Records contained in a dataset

---------------

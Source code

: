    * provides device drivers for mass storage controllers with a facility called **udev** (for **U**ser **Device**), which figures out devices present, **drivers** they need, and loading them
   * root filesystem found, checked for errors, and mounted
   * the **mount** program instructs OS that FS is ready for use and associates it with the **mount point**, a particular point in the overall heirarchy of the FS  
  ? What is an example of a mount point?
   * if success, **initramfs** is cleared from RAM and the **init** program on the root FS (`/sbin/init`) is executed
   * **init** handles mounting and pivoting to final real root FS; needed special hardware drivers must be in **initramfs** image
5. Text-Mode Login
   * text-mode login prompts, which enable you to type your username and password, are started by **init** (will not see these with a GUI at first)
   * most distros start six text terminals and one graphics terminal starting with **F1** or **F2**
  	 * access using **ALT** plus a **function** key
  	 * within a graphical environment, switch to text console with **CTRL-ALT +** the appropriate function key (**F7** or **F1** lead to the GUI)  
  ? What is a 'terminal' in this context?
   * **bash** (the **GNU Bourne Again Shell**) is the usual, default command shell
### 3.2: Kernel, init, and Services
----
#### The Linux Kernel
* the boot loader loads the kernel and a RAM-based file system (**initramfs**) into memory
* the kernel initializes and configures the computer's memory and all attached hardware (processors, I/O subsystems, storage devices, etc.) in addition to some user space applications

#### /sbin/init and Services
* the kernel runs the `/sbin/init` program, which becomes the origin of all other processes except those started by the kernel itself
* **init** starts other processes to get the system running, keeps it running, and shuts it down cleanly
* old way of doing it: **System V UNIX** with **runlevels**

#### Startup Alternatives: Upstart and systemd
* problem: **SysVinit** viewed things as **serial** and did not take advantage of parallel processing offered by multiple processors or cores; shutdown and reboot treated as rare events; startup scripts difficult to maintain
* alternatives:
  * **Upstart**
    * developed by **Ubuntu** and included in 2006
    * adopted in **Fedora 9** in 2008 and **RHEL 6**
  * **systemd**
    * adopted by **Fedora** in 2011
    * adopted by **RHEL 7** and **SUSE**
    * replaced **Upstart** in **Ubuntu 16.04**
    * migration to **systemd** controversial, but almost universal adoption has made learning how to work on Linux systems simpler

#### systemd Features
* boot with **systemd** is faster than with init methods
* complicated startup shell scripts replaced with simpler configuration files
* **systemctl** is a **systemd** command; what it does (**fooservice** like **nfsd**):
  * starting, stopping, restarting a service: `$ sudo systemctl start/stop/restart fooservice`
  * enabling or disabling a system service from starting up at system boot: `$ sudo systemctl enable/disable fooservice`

---------------

(INSTRUCTIONS FOR THE TASK):
If a line of the records includes the string "systemd", copy it out.

(EXERCISE SOLUTION):
#### Startup Alternatives: Upstart and systemd
  * **systemd**
    * migration to **systemd** controversial, but almost universal adoption has made learning how to work on Linux systems simpler
#### systemd Features
* boot with **systemd** is faster than with init methods
* **systemctl** is a **systemd** command; what it does (**fooservice** like **nfsd**):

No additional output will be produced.